Home Law Implementing the Cape Town Convention and the Domestic Laws on Secured Transactions
“System of Two Promissory Notes”: Bearer Bond as Mortgage Instrument
According to the mortgage acts, a means of transport can be mortgaged to secure fulfillment of a monetary obligation (financial obligation). The promissory note or other document expressing this obligation must be appended when registration of a mortgage is applied for from the register authority. The original idea underlying the acts is that the document appended, with respect to which the mortgage is sought to be registered, expresses an actual debt owed to a creditor. Yet, financing practice has long since abandoned this idea. Instead, in pursuit of flexibility, a practice known as the “system of two promissory notes” has emerged.
In this practice, a mortgage can be registered even before the existence of any actual debt, repayment of which the mortgage could secure. The document appended to the application for registration of a mortgage is typically a bearer bond (negotiable promissory note), which does not, as such, represent any actual debt owed by the owner of the means of transport. Bearer bond forms for all types of mortgageable means of transport are linked to the Trafi website: http://www.trafi.fi. Registration means that the register authority makes an entry concerning the mortgage in the relevant register and, importantly, on the bearer bond.
This chapter is written under the assumption that the document expressing the monetary obligation with respect to which a mortgage is registered, or registration is applied for, is a bearer bond, created by filling in a bearer bond form provided by Trafi. This assumption simplifies and clarifies the discussion below, and is justified in that it corresponds to the normal course of action in current financing practice. Note, though, that the law does not require use of a form provided by Trafi, or a bearer bond or other negotiable document. If an ordinary, non-negotiable promissory note is used, the applicable legal norms are partly different. It is also assumed in this chapter, for the sake of simplicity, that the debtor of a secured claim, or a claim to be secured, is the owner of the means of transport.

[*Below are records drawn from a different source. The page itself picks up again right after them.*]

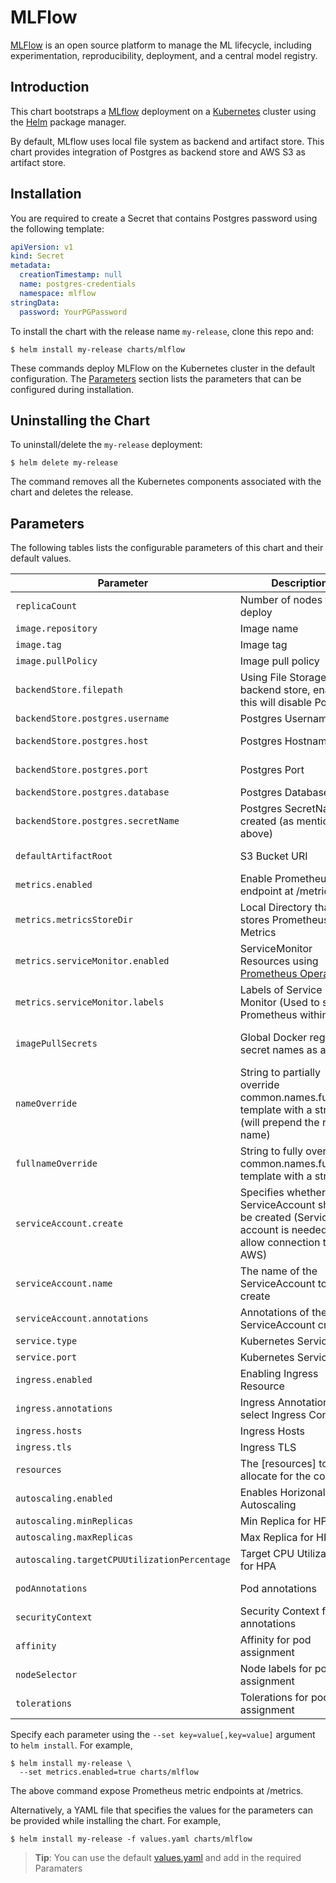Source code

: # MLFlow

[MLFlow](https://mlflow.org/) is an open source platform to manage the ML lifecycle, including experimentation, reproducibility, deployment, and a central model registry. 

## Introduction

This chart bootstraps a [MLflow](https://mlflow.org/) deployment on a [Kubernetes](http://kubernetes.io) cluster using the [Helm](https://helm.sh) package manager.

By default, MLflow uses local file system as backend and artifact store. This chart provides integration of Postgres as backend store and AWS S3 as artifact store.

## Installation
You are required to create a Secret that contains Postgres password using the following template:
```yaml
apiVersion: v1
kind: Secret
metadata:
  creationTimestamp: null
  name: postgres-credentials
  namespace: mlflow
stringData:
  password: YourPGPassword
```

To install the chart with the release name `my-release`, clone this repo and:

```console
$ helm install my-release charts/mlflow
```

These commands deploy MLFlow on the Kubernetes cluster in the default configuration. The [Parameters](#parameters) section lists the parameters that can be configured during installation.

## Uninstalling the Chart

To uninstall/delete the `my-release` deployment:

```console
$ helm delete my-release
```

The command removes all the Kubernetes components associated with the chart and deletes the release.

## Parameters

The following tables lists the configurable parameters of this chart and their default values.

| Parameter                            | Description                                                                                                                     | Default                                                 |
|--------------------------------------|---------------------------------------------------------------------------------------------------------------------------------|---------------------------------------------------------|
| `replicaCount`                       | Number of nodes to deploy                                                                                                       | `1`                                                     |
| `image.repository`                   | Image name                                                                                                                      | `jianshen92/mlflow`                                     |
| `image.tag`                          | Image tag                                                                                                                       | `1.13.1`                                                |
| `image.pullPolicy`                   | Image pull policy                                                                                                               | `Always`                                                |
| `backendStore.filepath`              | Using File Storage as backend store, enabling this will disable Postgres                                                        | `nil`                                                   |
| `backendStore.postgres.username`     | Postgres Username                                                                                                               | `mlflow`                                                |
| `backendStore.postgres.host`         | Postgres Hostname                                                                                                               | (Required) your postgres hostname                       |
| `backendStore.postgres.port`         | Postgres Port                                                                                                                   | (Required) your postgres port                           |
| `backendStore.postgres.database`     | Postgres Database                                                                                                               | `mlflow`                                                |
| `backendStore.postgres.secretName`   | Postgres SecretName created (as mentioned above)                                                                                | `postgres-credentials`                                  |
| `defaultArtifactRoot`                | S3 Bucket URI                                                                                                                   | (Required) your s3 bucket URI                           |
| `metrics.enabled`                    | Enable Prometheus endpoint at /metric                                                                                           | `false`                                                 |
| `metrics.metricsStoreDir`            | Local Directory that stores Prometheus Metrics                                                                                  | `prometheus/metrics`                                    |
| `metrics.serviceMonitor.enabled`     | ServiceMonitor Resources using [Prometheus Operator](https://github.com/prometheus-operator/kube-prometheus)                    | `false`                                                 |
| `metrics.serviceMonitor.labels`      | Labels of Service Monitor (Used to select Prometheus within k8)                                                                 | `[]`                                                    |
| `imagePullSecrets`                   | Global Docker registry secret names as an array                                                                                 | `[]` (does not add image pull secrets to deployed pods) |
| `nameOverride`                       | String to partially override common.names.fullname template with a string (will prepend the release name)                       | `nil`                                                   |
| `fullnameOverride`                   | String to fully override common.names.fullname template with a string                                                           | `nil`                                                   |
| `serviceAccount.create`              | Specifies whether a ServiceAccount should be created (Service account is needed to allow connection to AWS)                     | `false`                                                 |
| `serviceAccount.name`                | The name of the ServiceAccount to create                                                                                        | `""`                                                    |
| `serviceAccount.annotations`         | Annotations of the ServiceAccount created                                                                                       | `{}` (evaluated as a template)                          |
| `service.type`                       | Kubernetes Service type                                                                                                         | `ClusterIP`                                             |
| `service.port`                       | Kubernetes Service port                                                                                                         | `80`                                                    |
| `ingress.enabled`                    | Enabling Ingress Resource                                                                                                       | `false`                                                 |
| `ingress.annotations`                | Ingress Annotation to select Ingress Controller                                                                                 | `{}` (evaluated as a template)                          |
| `ingress.hosts`                      | Ingress Hosts                                                                                                                   | `[]`                                                    |
| `ingress.tls`                        | Ingress TLS                                                                                                                     | `[]`                                                    |
| `resources`                          | The [resources] to allocate for the container                                                                                   | `{}`                                                    |
| `autoscaling.enabled`                | Enables Horizonal Pod Autoscaling                                                                                               | `false`                                                 |
| `autoscaling.minReplicas`            | Min Replica for HPA                                                                                                             | `1`                                                     |
| `autoscaling.maxReplicas`            | Max Replica for HPA                                                                                                             | `3`                                                     |
| `autoscaling.targetCPUUtilizationPercentage` | Target CPU Utilization % for HPA                                                                                        | `80`                                                    |
| `podAnnotations`                     | Pod annotations                                                                                                                 | `{}` (evaluated as a template)                          |
| `securityContext`                    | Security Context for annotations                                                                                                | `{}` (evaluated as a template)                          |
| `affinity`                           | Affinity for pod assignment                                                                                                     | `{}` (evaluated as a template)                          |
| `nodeSelector`                       | Node labels for pod assignment                                                                                                  | `{}` (evaluated as a template)                          |
| `tolerations`                        | Tolerations for pod assignment                                                                                                  | `[]` (evaluated as a template)                          |


Specify each parameter using the `--set key=value[,key=value]` argument to `helm install`. For example,

```console
$ helm install my-release \
  --set metrics.enabled=true charts/mlflow
```

The above command expose Prometheus metric endpoints at /metrics.

Alternatively, a YAML file that specifies the values for the parameters can be provided while installing the chart. For example,

```console
$ helm install my-release -f values.yaml charts/mlflow
```

> **Tip**: You can use the default [values.yaml](values.yaml) and add in the required Paramaters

A mortgage over a means of transport is not, as such, a security right over that means of transport, but rather an element of a security right, needed in order to bring about third-party effects as well as to fix the secured amount and priority position. Indeed, a mortgage can be registered before the owner of the means of transport provides a security right to a creditor. In that case, registration of mortgage can be seen as preparation for creating a security right in the future. When the owner wishes to provide a creditor with a security right over a means of transport, the owner makes a disposition (or enters into an agreement) concerning that right. This disposition is hereinafter called “charging”, and the resulting security right a “charge”.

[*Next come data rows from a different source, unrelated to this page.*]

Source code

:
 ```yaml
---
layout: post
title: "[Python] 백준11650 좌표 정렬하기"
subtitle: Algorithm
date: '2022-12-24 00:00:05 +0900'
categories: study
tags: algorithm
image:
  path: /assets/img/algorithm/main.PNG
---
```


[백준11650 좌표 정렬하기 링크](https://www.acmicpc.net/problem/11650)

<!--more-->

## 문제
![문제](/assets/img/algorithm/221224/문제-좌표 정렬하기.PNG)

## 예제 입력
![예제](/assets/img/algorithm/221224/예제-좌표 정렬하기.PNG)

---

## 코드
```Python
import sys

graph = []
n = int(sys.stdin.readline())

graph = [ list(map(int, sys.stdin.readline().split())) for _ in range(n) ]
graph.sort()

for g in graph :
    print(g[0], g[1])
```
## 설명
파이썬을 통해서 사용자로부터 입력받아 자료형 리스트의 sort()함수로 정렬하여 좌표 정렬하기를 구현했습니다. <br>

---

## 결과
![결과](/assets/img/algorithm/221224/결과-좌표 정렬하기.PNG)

However, mere registration of a mortgage and charging do not create a charge in the sense of a security right that is effective against the security-provider debtor’s other creditors. To that end, the creditor has in addition to receive possession of a bearer bond that contains the register authority’s entry concerning the mortgage (hereinafter: “bearer bond with mortgage entry”). It is also possible that charging takes place first, and registration of a mortgage is applied for after that. If registration is applied for by the creditor whose claim is to be secured, which is possible with the owner’s consent (see Sect. 12.4), a charge comes into existence upon registration of the mortgage.

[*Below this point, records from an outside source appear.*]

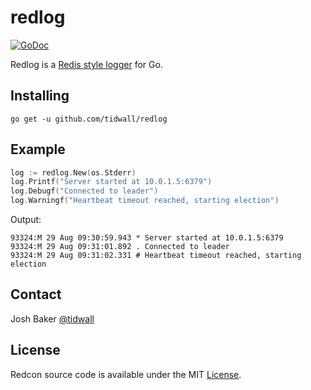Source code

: redlog
======

[![GoDoc](https://godoc.org/github.com/tidwall/redlog?status.svg)](https://godoc.org/github.com/tidwall/redlog)

Redlog is a [Redis style logger](http://build47.com/redis-log-format-levels/) for Go.

Installing
----------

```
go get -u github.com/tidwall/redlog
```

Example
-------

```go
log := redlog.New(os.Stderr)
log.Printf("Server started at 10.0.1.5:6379")
log.Debugf("Connected to leader")
log.Warningf("Heartbeat timeout reached, starting election")
```

Output:

```
93324:M 29 Aug 09:30:59.943 * Server started at 10.0.1.5:6379
93324:M 29 Aug 09:31:01.892 . Connected to leader
93324:M 29 Aug 09:31:02.331 # Heartbeat timeout reached, starting election 
```

Contact
-------
Josh Baker [@tidwall](http://twitter.com/tidwall)

License
-------
Redcon source code is available under the MIT [License](/LICENSE).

In short, the actual security right over a mortgaged means of transport is a charge. The mortgage acts prohibit possessory pledges over mortgageable means of transport (Vessel Mortgage Act, Section 23(3); Aircraft Mortgage Act, Section 1(2); Vehicle Mortgage Act, Section 2(2)).
The term “system of two promissory notes” refers, on the one hand, to a bearer bond, and, on the other, to a promissory note (or credit agreement) expressing the actual debt owed by the owner of a means of transport to a secured creditor. In legal literature, a bearer bond with mortgage entry is often referred to as a “charge promissory note”. A promissory note (or credit agreement) expressing the owner’s actual debt is often referred to as a “wrap promissory note”. As a matter of fact, a charge promissory note is a promissory note only in a formal sense. Its function, besides that related to third-party effectiveness of a security right (“perfection” by possession of the bearer bond with mortgage entry), is to establish the amount of money that the secured creditor is entitled to from the value of the means of transport if the debtor defaults. Priority between two or more charges over the same means of transport is determined by the time of registration of mortgage - first in time, first in right. If the debtor repays the secured creditor, and the secured claim thus ceases to exist, the bearer bond is returned to the debtor. A feature of the system of two promissory notes is that the debtor is able to use the returned bearer bond to secure another claim, be it by the same or another creditor, with the same priority position that was fixed at the time of registration of the mortgage.